Peter Chang had its soft opening over the weekend in an unassuming space in an Arlington strip mall.
Even though it was a soft opening, crowds poured in over the weekend, with waits lasting over an hour at peak times and customers lining up outside the door before the restaurant even opened. Diners couldn't stop ordering Chang's dramatic-looking scallion bubble pancakes, causing the kitchen to have to make them to order by the minute (they ran out of them for about 30 minutes, at one point).
Customers during opening weekend largely stuck to the chef's specialties, including crispy pork belly, dry-fried eggplant and bamboo fish. But the Arlington restaurant has an expanded menu from Chang's other Northern Virginia restaurants, including a section of homestyle dishes reminiscent of Chang's childhood. The restaurant plans to add additional booth seating to accommodate smaller parties (which are now encouraged to share the restaurant's larger, family-style circular tables). They'll do a full renovation in June, spokeswoman Lydia Chang (the chef's daughter) said.
A Rockville location will follow later this year. There's talk of a Navy Yard flagship restaurant as well, but Lydia Chang demurred from giving further details. "That's a challenging one .I'm not sure it's in my picture yet, or in Peter's picture yet. He has a lot on his plate."

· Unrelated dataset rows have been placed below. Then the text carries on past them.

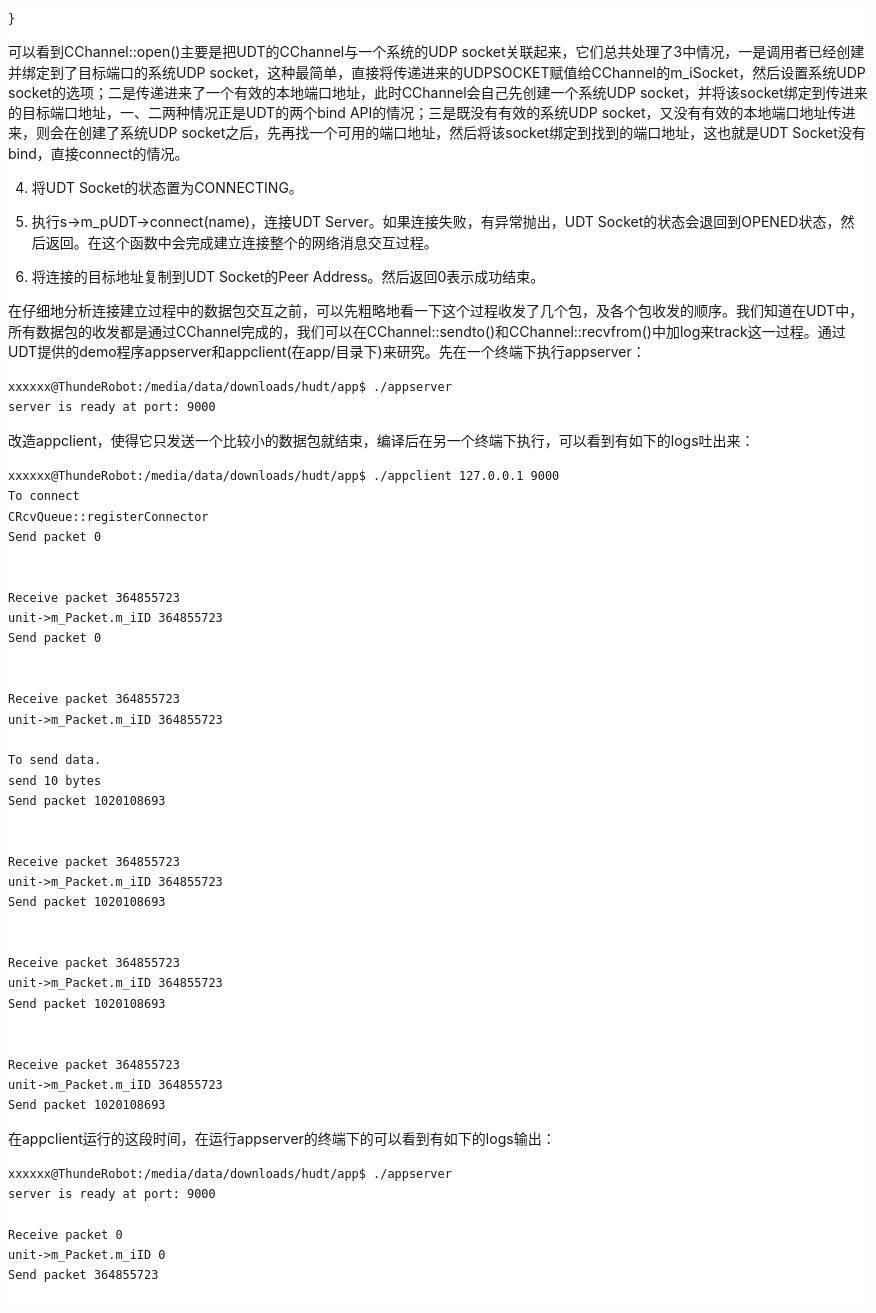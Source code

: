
 ```
}
```
可以看到CChannel::open()主要是把UDT的CChannel与一个系统的UDP socket关联起来，它们总共处理了3中情况，一是调用者已经创建并绑定到了目标端口的系统UDP socket，这种最简单，直接将传递进来的UDPSOCKET赋值给CChannel的m_iSocket，然后设置系统UDP socket的选项；二是传递进来了一个有效的本地端口地址，此时CChannel会自己先创建一个系统UDP socket，并将该socket绑定到传进来的目标端口地址，一、二两种情况正是UDT的两个bind API的情况；三是既没有有效的系统UDP socket，又没有有效的本地端口地址传进来，则会在创建了系统UDP socket之后，先再找一个可用的端口地址，然后将该socket绑定到找到的端口地址，这也就是UDT Socket没有bind，直接connect的情况。

4. 将UDT Socket的状态置为CONNECTING。

5. 执行s->m_pUDT->connect(name)，连接UDT Server。如果连接失败，有异常抛出，UDT Socket的状态会退回到OPENED状态，然后返回。在这个函数中会完成建立连接整个的网络消息交互过程。

6. 将连接的目标地址复制到UDT Socket的Peer Address。然后返回0表示成功结束。

在仔细地分析连接建立过程中的数据包交互之前，可以先粗略地看一下这个过程收发了几个包，及各个包收发的顺序。我们知道在UDT中，所有数据包的收发都是通过CChannel完成的，我们可以在CChannel::sendto()和CChannel::recvfrom()中加log来track这一过程。通过UDT提供的demo程序appserver和appclient(在app/目录下)来研究。先在一个终端下执行appserver：
```
xxxxxx@ThundeRobot:/media/data/downloads/hudt/app$ ./appserver 
server is ready at port: 9000
```
改造appclient，使得它只发送一个比较小的数据包就结束，编译后在另一个终端下执行，可以看到有如下的logs吐出来：
```
xxxxxx@ThundeRobot:/media/data/downloads/hudt/app$ ./appclient 127.0.0.1 9000
To connect
CRcvQueue::registerConnector
Send packet 0


Receive packet 364855723
unit->m_Packet.m_iID 364855723
Send packet 0


Receive packet 364855723
unit->m_Packet.m_iID 364855723

To send data.
send 10 bytes
Send packet 1020108693


Receive packet 364855723
unit->m_Packet.m_iID 364855723
Send packet 1020108693


Receive packet 364855723
unit->m_Packet.m_iID 364855723
Send packet 1020108693


Receive packet 364855723
unit->m_Packet.m_iID 364855723
Send packet 1020108693
```
在appclient运行的这段时间，在运行appserver的终端下的可以看到有如下的logs输出：
```
xxxxxx@ThundeRobot:/media/data/downloads/hudt/app$ ./appserver 
server is ready at port: 9000

Receive packet 0
unit->m_Packet.m_iID 0
Send packet 364855723


```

The Arlington restaurant is still waiting for some of its furniture to arrive (not to mention its liquor license; Lydia Chang estimates that should take about a month). In the next two weeks, the restaurant will roll out a rotating set of specials, a group of more creative dishes that will change frequently (for example, Chang is working on a king oyster mushroom dish with dipping sauce and cold cumbers, his daughter said). They'll offer carry out as well. The soft opening period continues today, and the restaurant closes Wednesday for a private grand opening party before officially opening again Thursday.